Indexes: Term Vectors
-
A Term Vector is a representation of a text document as a vector of identifiers.
-
A term vector can be used for similarity searches, information filtering, information retrieval, and indexing.
-
In RavenDB, features like MoreLikeThis leverage term vectors to accomplish their goals.
-
In this page:
- Creating an index that enables term vectors
To create an index and enable Term Vectors on a specific field we can create an index using
the AbstractIndexCreationTask
, then specify the term vectors there, or define our term vectors
in the IndexDefinition
(directly or using the IndexDefinitionBuilder
).
- AbstractIndexCreationTask
- Operation
public class BlogPosts_ByTagsAndContent : AbstractIndexCreationTask<BlogPost>
{
public BlogPosts_ByTagsAndContent()
{
Map = users => from doc in users
select new
{
doc.Tags,
doc.Content
};
Indexes.Add(x => x.Content, FieldIndexing.Search);
TermVectors.Add(x => x.Content, FieldTermVector.WithPositionsAndOffsets);
}
}
IndexDefinitionBuilder<BlogPost> indexDefinitionBuilder =
new IndexDefinitionBuilder<BlogPost>("BlogPosts/ByTagsAndContent")
{
Map = users => from doc in users
select new
{
doc.Tags,
doc.Content
},
Indexes =
{
{ x => x.Content, FieldIndexing.Search }
},
TermVectors =
{
{ x => x.Content, FieldTermVector.WithPositionsAndOffsets }
}
};
IndexDefinition indexDefinition = indexDefinitionBuilder
.ToIndexDefinition(store.Conventions);
store.Maintenance.Send(new PutIndexesOperation(indexDefinition));
The available Term Vector options are:
public enum FieldTermVector
{
/// <summary>
/// Do not store term vectors
/// </summary>
No,
/// <summary>
/// Store the term vectors of each document.

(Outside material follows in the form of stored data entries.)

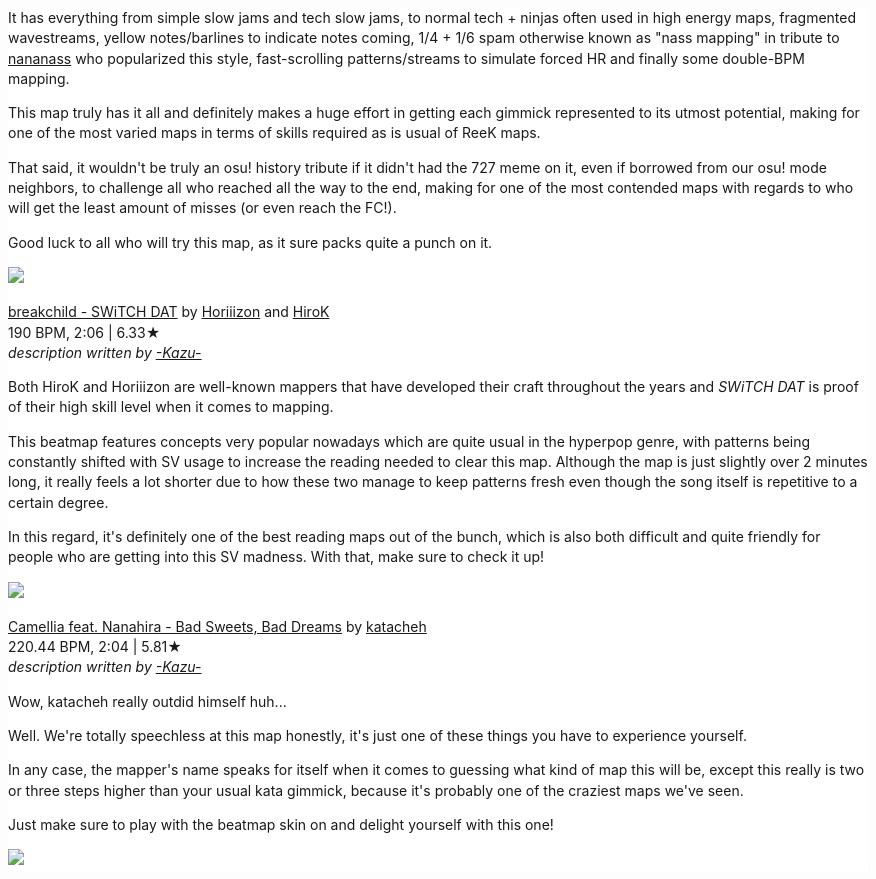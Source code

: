 It has everything from simple slow jams and tech slow jams, to normal tech + ninjas often used in high energy maps, fragmented wavestreams, yellow notes/barlines to indicate notes coming, 1/4 + 1/6 spam otherwise known as "nass mapping" in tribute to [nananass](https://osu.ppy.sh/users/7231722) who popularized this style, fast-scrolling patterns/streams to simulate forced HR and finally some double-BPM mapping.

This map truly has it all and definitely makes a huge effort in getting each gimmick represented to its utmost potential, making for one of the most varied maps in terms of skills required as is usual of ReeK maps.

That said, it wouldn't be truly an osu! history tribute if it didn't had the 727 meme on it, even if borrowed from our osu! mode neighbors, to challenge all who reached all the way to the end, making for one of the most contended maps with regards to who will get the least amount of misses (or even reach the FC!).

Good luck to all who will try this map, as it sure packs quite a punch on it.

[![](/wiki/shared/news/2022-03-18-project-loved-march-2022/1600485.jpg)](https://osu.ppy.sh/community/forums/topics/1543990)

[breakchild - SWiTCH DAT](https://osu.ppy.sh/beatmapsets/1600485#taiko) by [Horiiizon](https://osu.ppy.sh/users/8071438) and [HiroK](https://osu.ppy.sh/users/4050738)\
190 BPM, 2:06 | 6.33★\
*description written by [-Kazu-](https://osu.ppy.sh/users/920861)*

Both HiroK and Horiiizon are well-known mappers that have developed their craft throughout the years and *SWiTCH DAT* is proof of their high skill level when it comes to mapping.

This beatmap features concepts very popular nowadays which are quite usual in the hyperpop genre, with patterns being constantly shifted with SV usage to increase the reading needed to clear this map. Although the map is just slightly over 2 minutes long, it really feels a lot shorter due to how these two manage to keep patterns fresh even though the song itself is repetitive to a certain degree.

In this regard, it's definitely one of the best reading maps out of the bunch, which is also both difficult and quite friendly for people who are getting into this SV madness. With that, make sure to check it up!

[![](/wiki/shared/news/2022-03-18-project-loved-march-2022/1419088.jpg)](https://osu.ppy.sh/community/forums/topics/1543989)

[Camellia feat. Nanahira - Bad Sweets, Bad Dreams](https://osu.ppy.sh/beatmapsets/1419088#taiko) by [katacheh](https://osu.ppy.sh/users/6651672)\
220.44 BPM, 2:04 | 5.81★\
*description written by [-Kazu-](https://osu.ppy.sh/users/920861)*

Wow, katacheh really outdid himself huh...

Well. We're totally speechless at this map honestly, it's just one of these things you have to experience yourself.

In any case, the mapper's name speaks for itself when it comes to guessing what kind of map this will be, except this really is two or three steps higher than your usual kata gimmick, because it's probably one of the craziest maps we've seen.

Just make sure to play with the beatmap skin on and delight yourself with this one!

[![](/wiki/shared/news/2022-03-18-project-loved-march-2022/1315188.jpg)](https://osu.ppy.sh/community/forums/topics/1543988)
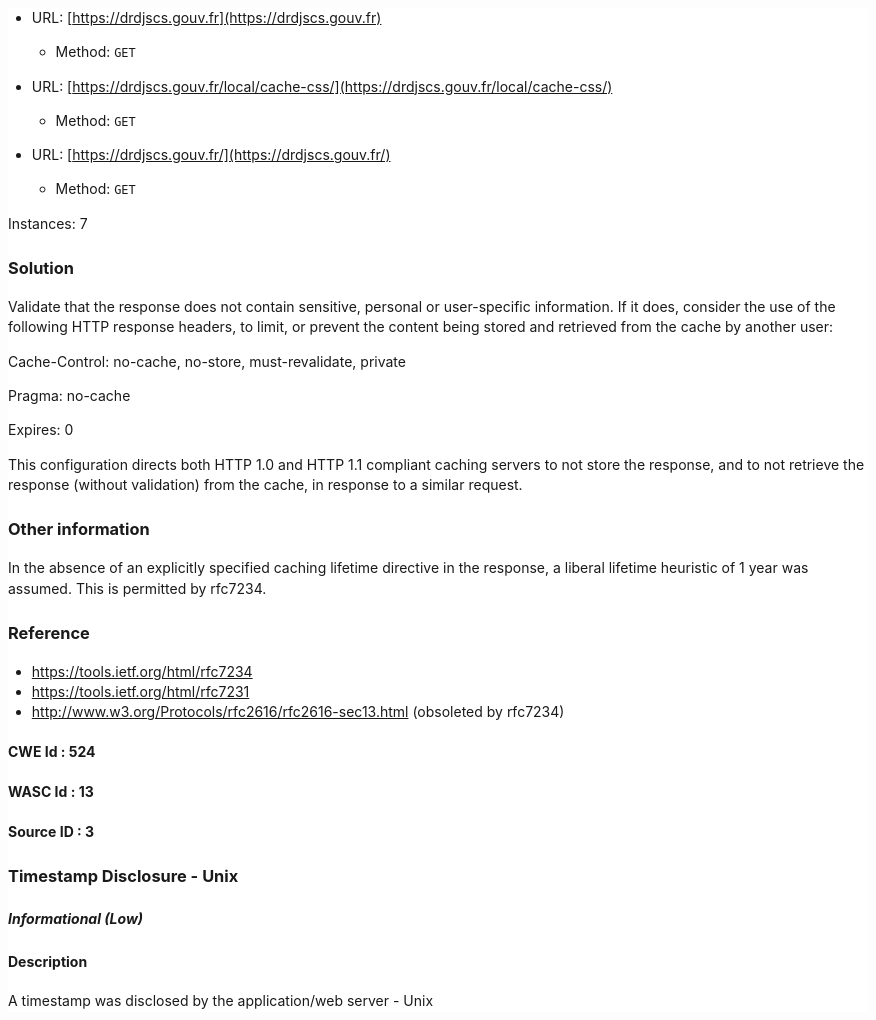   
* URL: [https://drdjscs.gouv.fr](https://drdjscs.gouv.fr)
  
  
  * Method: `GET`
  
  
  
  
* URL: [https://drdjscs.gouv.fr/local/cache-css/](https://drdjscs.gouv.fr/local/cache-css/)
  
  
  * Method: `GET`
  
  
  
  
* URL: [https://drdjscs.gouv.fr/](https://drdjscs.gouv.fr/)
  
  
  * Method: `GET`
  
  
  
  
Instances: 7
  
### Solution
<p>Validate that the response does not contain sensitive, personal or user-specific information.  If it does, consider the use of the following HTTP response headers, to limit, or prevent the content being stored and retrieved from the cache by another user:</p><p>Cache-Control: no-cache, no-store, must-revalidate, private</p><p>Pragma: no-cache</p><p>Expires: 0</p><p>This configuration directs both HTTP 1.0 and HTTP 1.1 compliant caching servers to not store the response, and to not retrieve the response (without validation) from the cache, in response to a similar request. </p>
  
### Other information
<p>In the absence of an explicitly specified caching lifetime directive in the response, a liberal lifetime heuristic of 1 year was assumed. This is permitted by rfc7234.</p>
  
### Reference
* https://tools.ietf.org/html/rfc7234
* https://tools.ietf.org/html/rfc7231
* http://www.w3.org/Protocols/rfc2616/rfc2616-sec13.html (obsoleted by rfc7234)

  
#### CWE Id : 524
  
#### WASC Id : 13
  
#### Source ID : 3

  
  
  
  
### Timestamp Disclosure - Unix
##### Informational (Low)
  
  
  
  
#### Description
<p>A timestamp was disclosed by the application/web server - Unix</p>
  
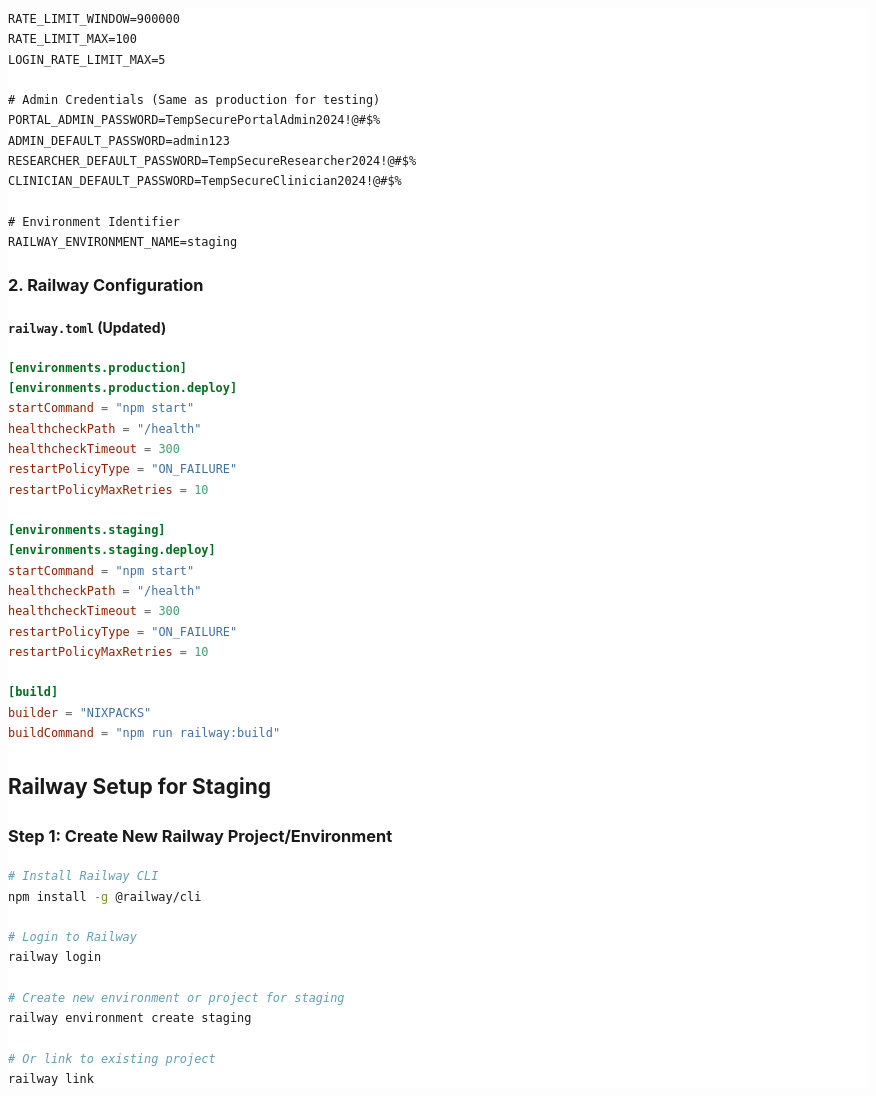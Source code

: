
 ```env
RATE_LIMIT_WINDOW=900000
RATE_LIMIT_MAX=100
LOGIN_RATE_LIMIT_MAX=5

# Admin Credentials (Same as production for testing)
PORTAL_ADMIN_PASSWORD=TempSecurePortalAdmin2024!@#$%
ADMIN_DEFAULT_PASSWORD=admin123
RESEARCHER_DEFAULT_PASSWORD=TempSecureResearcher2024!@#$%
CLINICIAN_DEFAULT_PASSWORD=TempSecureClinician2024!@#$%

# Environment Identifier
RAILWAY_ENVIRONMENT_NAME=staging
```

### 2. Railway Configuration

#### `railway.toml` (Updated)
```toml
[environments.production]
[environments.production.deploy]
startCommand = "npm start"
healthcheckPath = "/health"
healthcheckTimeout = 300
restartPolicyType = "ON_FAILURE"
restartPolicyMaxRetries = 10

[environments.staging]
[environments.staging.deploy]
startCommand = "npm start"
healthcheckPath = "/health"
healthcheckTimeout = 300
restartPolicyType = "ON_FAILURE"
restartPolicyMaxRetries = 10

[build]
builder = "NIXPACKS"
buildCommand = "npm run railway:build"
```

## Railway Setup for Staging

### Step 1: Create New Railway Project/Environment
```bash
# Install Railway CLI
npm install -g @railway/cli

# Login to Railway
railway login

# Create new environment or project for staging
railway environment create staging

# Or link to existing project
railway link
```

A term vector is a list of the document's
/// terms and their number of occurrences in that document.
/// </summary>
Yes,
/// <summary>
/// Store the term vector + token position information
/// </summary>
WithPositions,
/// <summary>
/// Store the term vector + Token offset information
/// </summary>
WithOffsets,
/// <summary>
/// Store the term vector + Token position and offset information
/// </summary>
WithPositionsAndOffsets
}